→ Instructions to follow: I'd like the entries repeated exactly, pictures omitted.

→ Records supplied:

Segment Open

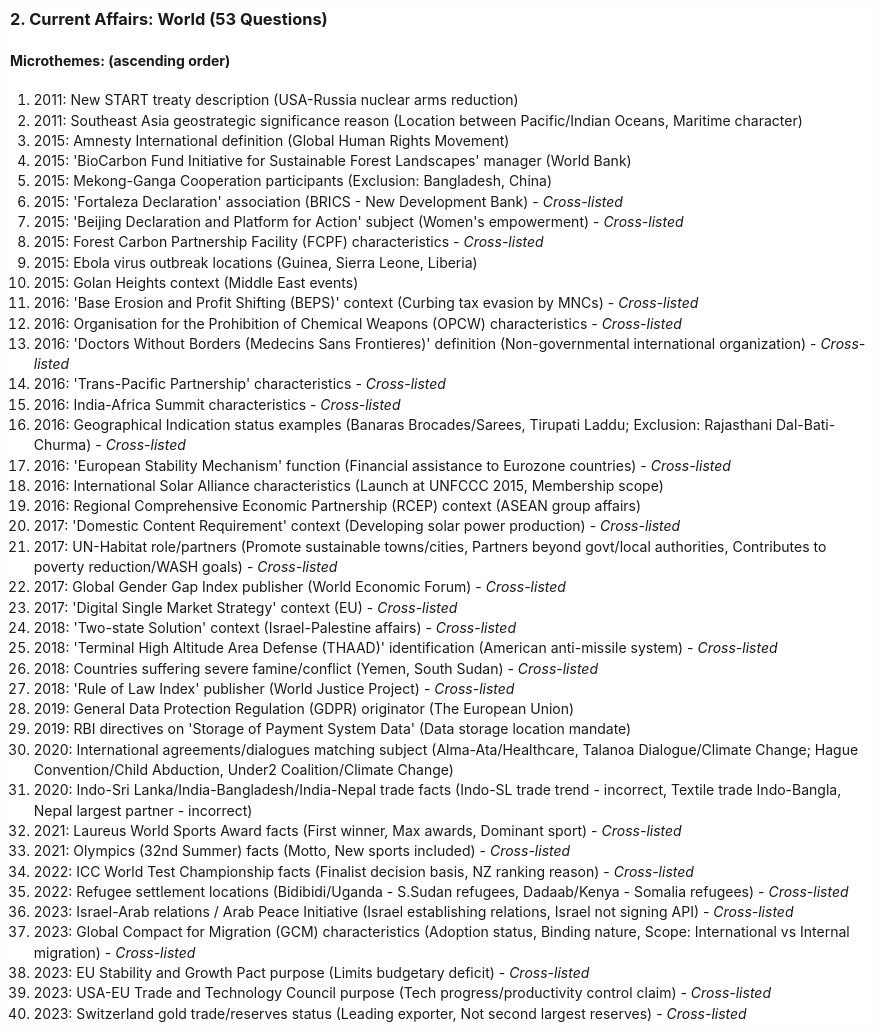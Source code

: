 ### 2\. Current Affairs: World (53 Questions)

#### Microthemes: (ascending order)

1.  2011: New START treaty description (USA-Russia nuclear arms reduction)
2.  2011: Southeast Asia geostrategic significance reason (Location between Pacific/Indian Oceans, Maritime character)
3.  2015: Amnesty International definition (Global Human Rights Movement)
4.  2015: 'BioCarbon Fund Initiative for Sustainable Forest Landscapes' manager (World Bank)
5.  2015: Mekong-Ganga Cooperation participants (Exclusion: Bangladesh, China)
6.  2015: 'Fortaleza Declaration' association (BRICS - New Development Bank) - *Cross-listed*
7.  2015: 'Beijing Declaration and Platform for Action' subject (Women's empowerment) - *Cross-listed*
8.  2015: Forest Carbon Partnership Facility (FCPF) characteristics - *Cross-listed*
9.  2015: Ebola virus outbreak locations (Guinea, Sierra Leone, Liberia)
10. 2015: Golan Heights context (Middle East events)
11. 2016: 'Base Erosion and Profit Shifting (BEPS)' context (Curbing tax evasion by MNCs) - *Cross-listed*
12. 2016: Organisation for the Prohibition of Chemical Weapons (OPCW) characteristics - *Cross-listed*
13. 2016: 'Doctors Without Borders (Medecins Sans Frontieres)' definition (Non-governmental international organization) - *Cross-listed*
14. 2016: 'Trans-Pacific Partnership' characteristics - *Cross-listed*
15. 2016: India-Africa Summit characteristics - *Cross-listed*
16. 2016: Geographical Indication status examples (Banaras Brocades/Sarees, Tirupati Laddu; Exclusion: Rajasthani Dal-Bati-Churma) - *Cross-listed*
17. 2016: 'European Stability Mechanism' function (Financial assistance to Eurozone countries) - *Cross-listed*
18. 2016: International Solar Alliance characteristics (Launch at UNFCCC 2015, Membership scope)
19. 2016: Regional Comprehensive Economic Partnership (RCEP) context (ASEAN group affairs)
20. 2017: 'Domestic Content Requirement' context (Developing solar power production) - *Cross-listed*
21. 2017: UN-Habitat role/partners (Promote sustainable towns/cities, Partners beyond govt/local authorities, Contributes to poverty reduction/WASH goals) - *Cross-listed*
22. 2017: Global Gender Gap Index publisher (World Economic Forum) - *Cross-listed*
23. 2017: 'Digital Single Market Strategy' context (EU) - *Cross-listed*
24. 2018: 'Two-state Solution' context (Israel-Palestine affairs) - *Cross-listed*
25. 2018: 'Terminal High Altitude Area Defense (THAAD)' identification (American anti-missile system) - *Cross-listed*
26. 2018: Countries suffering severe famine/conflict (Yemen, South Sudan) - *Cross-listed*
27. 2018: 'Rule of Law Index' publisher (World Justice Project) - *Cross-listed*
28. 2019: General Data Protection Regulation (GDPR) originator (The European Union)
29. 2019: RBI directives on 'Storage of Payment System Data' (Data storage location mandate)
30. 2020: International agreements/dialogues matching subject (Alma-Ata/Healthcare, Talanoa Dialogue/Climate Change; Hague Convention/Child Abduction, Under2 Coalition/Climate Change)
31. 2020: Indo-Sri Lanka/India-Bangladesh/India-Nepal trade facts (Indo-SL trade trend - incorrect, Textile trade Indo-Bangla, Nepal largest partner - incorrect)
32. 2021: Laureus World Sports Award facts (First winner, Max awards, Dominant sport) - *Cross-listed*
33. 2021: Olympics (32nd Summer) facts (Motto, New sports included) - *Cross-listed*
34. 2022: ICC World Test Championship facts (Finalist decision basis, NZ ranking reason) - *Cross-listed*
35. 2022: Refugee settlement locations (Bidibidi/Uganda - S.Sudan refugees, Dadaab/Kenya - Somalia refugees) - *Cross-listed*
36. 2023: Israel-Arab relations / Arab Peace Initiative (Israel establishing relations, Israel not signing API) - *Cross-listed*
37. 2023: Global Compact for Migration (GCM) characteristics (Adoption status, Binding nature, Scope: International vs Internal migration) - *Cross-listed*
38. 2023: EU Stability and Growth Pact purpose (Limits budgetary deficit) - *Cross-listed*
39. 2023: USA-EU Trade and Technology Council purpose (Tech progress/productivity control claim) - *Cross-listed*
40. 2023: Switzerland gold trade/reserves status (Leading exporter, Not second largest reserves) - *Cross-listed*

Segment Closed

→ Final answer:
Source code

: ### 2\. Current Affairs: World (53 Questions)

#### Microthemes: (ascending order)

1.  2011: New START treaty description (USA-Russia nuclear arms reduction)
2.  2011: Southeast Asia geostrategic significance reason (Location between Pacific/Indian Oceans, Maritime character)
3.  2015: Amnesty International definition (Global Human Rights Movement)
4.  2015: 'BioCarbon Fund Initiative for Sustainable Forest Landscapes' manager (World Bank)
5.  2015: Mekong-Ganga Cooperation participants (Exclusion: Bangladesh, China)
6.  2015: 'Fortaleza Declaration' association (BRICS - New Development Bank) - *Cross-listed*
7.  2015: 'Beijing Declaration and Platform for Action' subject (Women's empowerment) - *Cross-listed*
8.  2015: Forest Carbon Partnership Facility (FCPF) characteristics - *Cross-listed*
9.  2015: Ebola virus outbreak locations (Guinea, Sierra Leone, Liberia)
10. 2015: Golan Heights context (Middle East events)
11. 2016: 'Base Erosion and Profit Shifting (BEPS)' context (Curbing tax evasion by MNCs) - *Cross-listed*
12. 2016: Organisation for the Prohibition of Chemical Weapons (OPCW) characteristics - *Cross-listed*
13. 2016: 'Doctors Without Borders (Medecins Sans Frontieres)' definition (Non-governmental international organization) - *Cross-listed*
14. 2016: 'Trans-Pacific Partnership' characteristics - *Cross-listed*
15. 2016: India-Africa Summit characteristics - *Cross-listed*
16. 2016: Geographical Indication status examples (Banaras Brocades/Sarees, Tirupati Laddu; Exclusion: Rajasthani Dal-Bati-Churma) - *Cross-listed*
17. 2016: 'European Stability Mechanism' function (Financial assistance to Eurozone countries) - *Cross-listed*
18. 2016: International Solar Alliance characteristics (Launch at UNFCCC 2015, Membership scope)
19. 2016: Regional Comprehensive Economic Partnership (RCEP) context (ASEAN group affairs)
20. 2017: 'Domestic Content Requirement' context (Developing solar power production) - *Cross-listed*
21. 2017: UN-Habitat role/partners (Promote sustainable towns/cities, Partners beyond govt/local authorities, Contributes to poverty reduction/WASH goals) - *Cross-listed*
22. 2017: Global Gender Gap Index publisher (World Economic Forum) - *Cross-listed*
23. 2017: 'Digital Single Market Strategy' context (EU) - *Cross-listed*
24. 2018: 'Two-state Solution' context (Israel-Palestine affairs) - *Cross-listed*
25. 2018: 'Terminal High Altitude Area Defense (THAAD)' identification (American anti-missile system) - *Cross-listed*
26. 2018: Countries suffering severe famine/conflict (Yemen, South Sudan) - *Cross-listed*
27. 2018: 'Rule of Law Index' publisher (World Justice Project) - *Cross-listed*
28. 2019: General Data Protection Regulation (GDPR) originator (The European Union)
29. 2019: RBI directives on 'Storage of Payment System Data' (Data storage location mandate)
30. 2020: International agreements/dialogues matching subject (Alma-Ata/Healthcare, Talanoa Dialogue/Climate Change; Hague Convention/Child Abduction, Under2 Coalition/Climate Change)
31. 2020: Indo-Sri Lanka/India-Bangladesh/India-Nepal trade facts (Indo-SL trade trend - incorrect, Textile trade Indo-Bangla, Nepal largest partner - incorrect)
32. 2021: Laureus World Sports Award facts (First winner, Max awards, Dominant sport) - *Cross-listed*
33. 2021: Olympics (32nd Summer) facts (Motto, New sports included) - *Cross-listed*
34. 2022: ICC World Test Championship facts (Finalist decision basis, NZ ranking reason) - *Cross-listed*
35. 2022: Refugee settlement locations (Bidibidi/Uganda - S.Sudan refugees, Dadaab/Kenya - Somalia refugees) - *Cross-listed*
36. 2023: Israel-Arab relations / Arab Peace Initiative (Israel establishing relations, Israel not signing API) - *Cross-listed*
37. 2023: Global Compact for Migration (GCM) characteristics (Adoption status, Binding nature, Scope: International vs Internal migration) - *Cross-listed*
38. 2023: EU Stability and Growth Pact purpose (Limits budgetary deficit) - *Cross-listed*
39. 2023: USA-EU Trade and Technology Council purpose (Tech progress/productivity control claim) - *Cross-listed*
40. 2023: Switzerland gold trade/reserves status (Leading exporter, Not second largest reserves) - *Cross-listed*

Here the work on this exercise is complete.